Exercise material: Begin

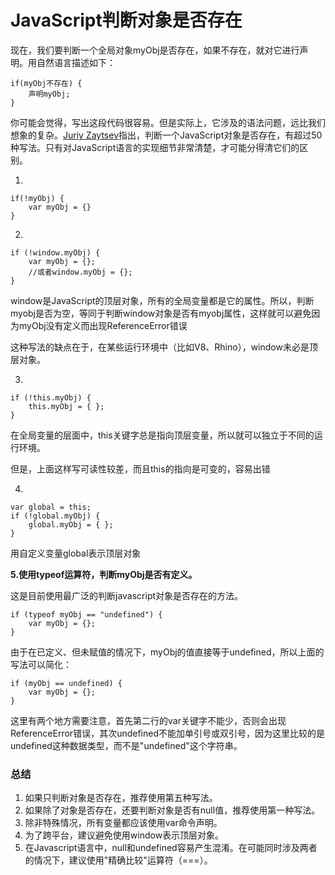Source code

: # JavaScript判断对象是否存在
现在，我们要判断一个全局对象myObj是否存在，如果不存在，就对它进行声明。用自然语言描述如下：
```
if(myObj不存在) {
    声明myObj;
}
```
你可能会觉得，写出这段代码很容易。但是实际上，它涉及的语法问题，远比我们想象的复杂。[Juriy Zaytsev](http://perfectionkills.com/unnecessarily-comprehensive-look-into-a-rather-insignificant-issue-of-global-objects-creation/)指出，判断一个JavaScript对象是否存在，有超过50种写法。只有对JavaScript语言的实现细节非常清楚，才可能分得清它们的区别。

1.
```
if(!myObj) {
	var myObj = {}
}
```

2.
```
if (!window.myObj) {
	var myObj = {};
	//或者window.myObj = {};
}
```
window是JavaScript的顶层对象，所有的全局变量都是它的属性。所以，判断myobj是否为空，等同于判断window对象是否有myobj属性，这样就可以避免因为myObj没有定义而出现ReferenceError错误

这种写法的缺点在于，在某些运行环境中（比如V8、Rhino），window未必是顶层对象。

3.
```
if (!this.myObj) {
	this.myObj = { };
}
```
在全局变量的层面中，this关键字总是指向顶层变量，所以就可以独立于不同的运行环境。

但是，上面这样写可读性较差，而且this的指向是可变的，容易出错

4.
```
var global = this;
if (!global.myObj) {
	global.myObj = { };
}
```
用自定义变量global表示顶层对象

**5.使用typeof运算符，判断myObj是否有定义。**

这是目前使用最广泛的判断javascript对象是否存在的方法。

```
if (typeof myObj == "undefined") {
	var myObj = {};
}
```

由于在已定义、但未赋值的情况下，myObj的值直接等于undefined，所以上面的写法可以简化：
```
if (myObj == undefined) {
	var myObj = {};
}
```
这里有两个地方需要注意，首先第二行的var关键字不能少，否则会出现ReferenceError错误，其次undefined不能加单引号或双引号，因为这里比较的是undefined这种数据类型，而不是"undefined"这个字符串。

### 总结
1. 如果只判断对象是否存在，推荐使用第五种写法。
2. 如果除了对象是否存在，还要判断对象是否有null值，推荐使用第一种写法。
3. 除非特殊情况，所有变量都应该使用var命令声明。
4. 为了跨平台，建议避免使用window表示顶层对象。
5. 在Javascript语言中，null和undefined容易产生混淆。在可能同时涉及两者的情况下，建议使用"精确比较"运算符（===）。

Exercise material: End

• _Brief_
Pictures stay out. Everything else in the listing gets printed exactly.

• _Response below_
Source code

: # JavaScript判断对象是否存在
现在，我们要判断一个全局对象myObj是否存在，如果不存在，就对它进行声明。用自然语言描述如下：
```
if(myObj不存在) {
    声明myObj;
}
```
你可能会觉得，写出这段代码很容易。但是实际上，它涉及的语法问题，远比我们想象的复杂。[Juriy Zaytsev](http://perfectionkills.com/unnecessarily-comprehensive-look-into-a-rather-insignificant-issue-of-global-objects-creation/)指出，判断一个JavaScript对象是否存在，有超过50种写法。只有对JavaScript语言的实现细节非常清楚，才可能分得清它们的区别。

1.
```
if(!myObj) {
	var myObj = {}
}
```

2.
```
if (!window.myObj) {
	var myObj = {};
	//或者window.myObj = {};
}
```
window是JavaScript的顶层对象，所有的全局变量都是它的属性。所以，判断myobj是否为空，等同于判断window对象是否有myobj属性，这样就可以避免因为myObj没有定义而出现ReferenceError错误

这种写法的缺点在于，在某些运行环境中（比如V8、Rhino），window未必是顶层对象。

3.
```
if (!this.myObj) {
	this.myObj = { };
}
```
在全局变量的层面中，this关键字总是指向顶层变量，所以就可以独立于不同的运行环境。

但是，上面这样写可读性较差，而且this的指向是可变的，容易出错

4.
```
var global = this;
if (!global.myObj) {
	global.myObj = { };
}
```
用自定义变量global表示顶层对象

**5.使用typeof运算符，判断myObj是否有定义。**

这是目前使用最广泛的判断javascript对象是否存在的方法。

```
if (typeof myObj == "undefined") {
	var myObj = {};
}
```

由于在已定义、但未赋值的情况下，myObj的值直接等于undefined，所以上面的写法可以简化：
```
if (myObj == undefined) {
	var myObj = {};
}
```
这里有两个地方需要注意，首先第二行的var关键字不能少，否则会出现ReferenceError错误，其次undefined不能加单引号或双引号，因为这里比较的是undefined这种数据类型，而不是"undefined"这个字符串。

### 总结
1. 如果只判断对象是否存在，推荐使用第五种写法。
2. 如果除了对象是否存在，还要判断对象是否有null值，推荐使用第一种写法。
3. 除非特殊情况，所有变量都应该使用var命令声明。
4. 为了跨平台，建议避免使用window表示顶层对象。
5. 在Javascript语言中，null和undefined容易产生混淆。在可能同时涉及两者的情况下，建议使用"精确比较"运算符（===）。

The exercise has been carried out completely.